- Starring: Roy Rogers; Dale Evans; Pat Brady; Cliff Arquette;
- Country of origin: United States
- Original language: English
- No. of seasons: 1
- No. of episodes: 13

Production
- Producers: Arthur Rush, Ralph Wonders
- Running time: 54 minutes

Original release
- Network: ABC
- Release: September 29 – December 22, 1962

= The Roy Rogers and Dale Evans Show =

American musical variety television show

The Roy Rogers and Dale Evans Show was a musical variety series that aired Saturday evenings from 7:30 to 8:30 p.m. on ABC from September 29, 1962 until December 22, 1962.

The series was called "a very wholesome musical variety hour" and one reviewer referred to it as "A kind of Lawrence Welk with spurs." Writers were Borden Chase, Stan Davis, Elon Packard, and Bob Henry. Henry was also the director.

The show became the first series to be cancelled during the 1962 television season.

==Synopsis==
Besides professional musical and comedy cast members Pat Brady, Sons of the Pioneers, Cliff Arquette, Kirby Buchanon, Cathie Taylor and Ralph Carmichael's orchestra Roy Rogers and Dale Evans also featured their four youngest children: Debbie, Dusty, Sandy and Dodie Rogers.

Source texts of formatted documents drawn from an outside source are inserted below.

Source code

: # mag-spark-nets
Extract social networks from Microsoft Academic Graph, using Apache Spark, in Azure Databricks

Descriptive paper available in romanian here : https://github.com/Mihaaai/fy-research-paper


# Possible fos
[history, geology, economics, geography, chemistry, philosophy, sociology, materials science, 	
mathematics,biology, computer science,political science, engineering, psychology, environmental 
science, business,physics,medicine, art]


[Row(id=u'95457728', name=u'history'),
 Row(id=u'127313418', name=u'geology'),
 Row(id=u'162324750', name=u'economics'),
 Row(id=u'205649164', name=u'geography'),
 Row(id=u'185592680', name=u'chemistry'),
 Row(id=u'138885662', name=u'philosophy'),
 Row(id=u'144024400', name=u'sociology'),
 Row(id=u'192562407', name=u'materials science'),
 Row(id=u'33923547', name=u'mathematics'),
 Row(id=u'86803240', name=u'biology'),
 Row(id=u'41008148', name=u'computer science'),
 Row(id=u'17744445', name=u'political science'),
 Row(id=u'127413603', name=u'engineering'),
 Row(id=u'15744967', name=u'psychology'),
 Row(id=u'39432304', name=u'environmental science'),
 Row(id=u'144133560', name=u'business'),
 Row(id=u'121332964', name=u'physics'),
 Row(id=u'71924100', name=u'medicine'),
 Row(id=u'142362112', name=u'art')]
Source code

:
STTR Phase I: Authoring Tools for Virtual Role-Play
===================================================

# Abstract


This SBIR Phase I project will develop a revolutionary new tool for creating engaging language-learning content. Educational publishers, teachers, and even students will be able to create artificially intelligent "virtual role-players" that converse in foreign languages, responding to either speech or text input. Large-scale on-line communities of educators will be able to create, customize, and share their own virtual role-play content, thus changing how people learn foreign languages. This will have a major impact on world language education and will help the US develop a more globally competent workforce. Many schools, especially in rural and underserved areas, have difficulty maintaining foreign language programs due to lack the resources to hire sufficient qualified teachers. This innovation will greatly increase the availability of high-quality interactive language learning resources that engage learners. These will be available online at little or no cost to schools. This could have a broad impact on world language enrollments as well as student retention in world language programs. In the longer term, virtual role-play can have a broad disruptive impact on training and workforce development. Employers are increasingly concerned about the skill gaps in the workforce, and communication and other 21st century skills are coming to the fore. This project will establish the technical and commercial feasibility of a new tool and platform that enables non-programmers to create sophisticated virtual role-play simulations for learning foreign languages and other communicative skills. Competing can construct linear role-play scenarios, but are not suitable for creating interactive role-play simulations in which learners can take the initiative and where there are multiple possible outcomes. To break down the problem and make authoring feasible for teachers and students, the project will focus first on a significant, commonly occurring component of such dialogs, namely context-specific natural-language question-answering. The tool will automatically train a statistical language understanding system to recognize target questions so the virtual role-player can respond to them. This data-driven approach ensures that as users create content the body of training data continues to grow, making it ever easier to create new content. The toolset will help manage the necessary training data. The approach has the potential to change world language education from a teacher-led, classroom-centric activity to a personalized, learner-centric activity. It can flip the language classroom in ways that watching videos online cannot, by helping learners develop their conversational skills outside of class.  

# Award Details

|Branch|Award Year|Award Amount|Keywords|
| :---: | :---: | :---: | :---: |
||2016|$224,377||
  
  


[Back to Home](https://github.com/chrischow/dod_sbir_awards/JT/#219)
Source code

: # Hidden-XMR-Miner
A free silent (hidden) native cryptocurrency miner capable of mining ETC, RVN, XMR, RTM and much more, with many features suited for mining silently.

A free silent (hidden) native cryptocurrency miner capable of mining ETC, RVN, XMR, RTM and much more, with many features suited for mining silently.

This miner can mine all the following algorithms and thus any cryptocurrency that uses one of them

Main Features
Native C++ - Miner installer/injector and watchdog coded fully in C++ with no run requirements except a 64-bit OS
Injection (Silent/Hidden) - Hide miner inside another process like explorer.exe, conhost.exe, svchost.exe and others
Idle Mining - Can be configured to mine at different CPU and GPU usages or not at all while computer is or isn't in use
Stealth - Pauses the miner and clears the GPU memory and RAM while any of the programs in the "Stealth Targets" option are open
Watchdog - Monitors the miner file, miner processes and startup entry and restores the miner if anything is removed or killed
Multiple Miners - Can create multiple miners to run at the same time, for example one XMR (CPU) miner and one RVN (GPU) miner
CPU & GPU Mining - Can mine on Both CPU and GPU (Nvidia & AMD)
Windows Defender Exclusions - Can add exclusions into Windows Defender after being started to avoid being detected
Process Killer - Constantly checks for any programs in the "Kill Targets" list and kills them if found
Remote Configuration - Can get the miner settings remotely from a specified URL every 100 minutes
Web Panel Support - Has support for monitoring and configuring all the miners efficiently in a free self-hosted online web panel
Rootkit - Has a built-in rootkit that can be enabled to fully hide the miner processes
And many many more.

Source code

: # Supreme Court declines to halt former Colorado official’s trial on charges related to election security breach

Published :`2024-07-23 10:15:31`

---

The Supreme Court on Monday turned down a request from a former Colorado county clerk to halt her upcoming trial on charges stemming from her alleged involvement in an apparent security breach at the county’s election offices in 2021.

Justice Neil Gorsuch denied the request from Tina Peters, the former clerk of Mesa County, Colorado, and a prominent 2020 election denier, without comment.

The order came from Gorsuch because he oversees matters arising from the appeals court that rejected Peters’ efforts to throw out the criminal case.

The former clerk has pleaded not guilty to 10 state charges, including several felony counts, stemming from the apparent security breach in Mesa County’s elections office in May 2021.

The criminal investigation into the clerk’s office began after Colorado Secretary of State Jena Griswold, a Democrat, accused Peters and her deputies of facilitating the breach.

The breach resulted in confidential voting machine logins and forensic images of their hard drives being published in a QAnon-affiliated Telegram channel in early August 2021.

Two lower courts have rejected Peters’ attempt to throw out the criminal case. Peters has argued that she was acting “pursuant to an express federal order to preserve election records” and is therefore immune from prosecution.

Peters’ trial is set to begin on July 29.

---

Each episode had a theme, and several were filmed at various locations, including the Seattle World's Fair, the Marine Corps Air Station El Toro, and San Francisco's Cow Palace. The remaining episodes were filmed at the ABC-TV Center in Hollywood before a live audience.

==Cast==
- Roy Rogers
- Dale Evans
- Cliff Arquette (as Charley Weaver)
- Pat Brady
- Sons of the Pioneers
- Kirby Buchanon
- Cathie Taylor
- Ralph Carmichael's orchestra
- Debbie, Dusty, Sandy and Dodie Rogers

==Cancellation==
In November 1962 it was announced that The Roy Rogers and Dale Evans Show was canceled, with its last telecast to be on December 22. The Gallant Men was moved from its Friday night time slot to replace the Saturday evening variety show.

==Episodes==

| No. | Title | Directed by | Written by | Original release date |
| 1 | "Roy, Dale and the Kids at the Fair" | Bob Henry | Unknown | 29 September 1962 |
The Rogers family attend the Seattle World's Fair and meet Pat Brady, The Sons of the Pioneers, and Cliff Arquette. They listen to Ralph Carmichael and his chorus.
| 2 | "Latin Tempo" | Bob Henry | Unknown | 6 October 1962 |
Music and comedy from south of the border. The Castro Brothers sing and Jose Gonzales-Gonzales provides the humor.
| 3 | "Around the World U.S.A." | Bob Henry | Unknown | 13 October 1962 |
Songs about different countries were sung, plus there were native dancers from Chile and Morocco.
| 4 | "A Western Minstrel" | Bob Henry | Unknown | 20 October 1962 |
George Gobel gives a monologue and Cliff Arquette tells Mount Idy news. Music numbers include Shine On Harvest Moon.
| 5 | "This Is Our Country" | Bob Henry | Unknown | 27 October 1962 |
An episode of songs about different U.S. locations, including Hooray for Hollywood.
| 6 | "Knotts Berry Farm and Ghost Town" | Bob Henry | Unknown | 3 November 1962 |
The Smothers Brothers sing folk songs, and Cliff Arquette plays both a schoolmarm and a prospector.
| 7 | "Western Hit Parade" | Bob Henry | Unknown | 10 November 1962 |
Dale Robertson sings the theme song from High Noon, and Roy sings Empty Saddles, then he and Dale Evans pay tribute to William S. Hart, Tom Mix, Buck Jones and Will Rogers.
| 8 | "Thanksgiving Day Celebration" | Bob Henry | Unknown | 17 November 1962 |
Irene Ryan is Granny, and Cliff Arquette is Grandpa in a holiday skit. Ventriloquist Clifford Guest performs.
| 9 | "Grand National Horse Show" | Bob Henry | Unknown | 24 November 1962 |
Filmed at the Cow Palace, Trigger is a "talking" emcee, and Dale sings I Left My Heart in San Francisco. The Royal Canadian Mounted Police precision riders perform.
| 10 | "Minstrel Show" | Bob Henry | Unknown | 1 December 1962 |
Edgar Bergen performs with 3 ventriloquist's dummies.
| 11 | "Roy, Dale and the Kids at the Circus" | Bob Henry | Unknown | 8 December 1962 |
Clowns and performing animals are featured. Martha Raye promotes Billy Rose's Jumbo.
| 12 | "Roy, Dale and the Kids at El Toro" | Bob Henry | Unknown | 15 December 1962 |
This tribute to the armed forces was filmed at Marine Corps Air Station El Toro.
| 13 | "Home for Christmas" | Bob Henry | Unknown | 22 December 1962 |
The Lennon Sisters sing Christmas music, and Fran Allison and Cliff Arquette provide additional entertainment.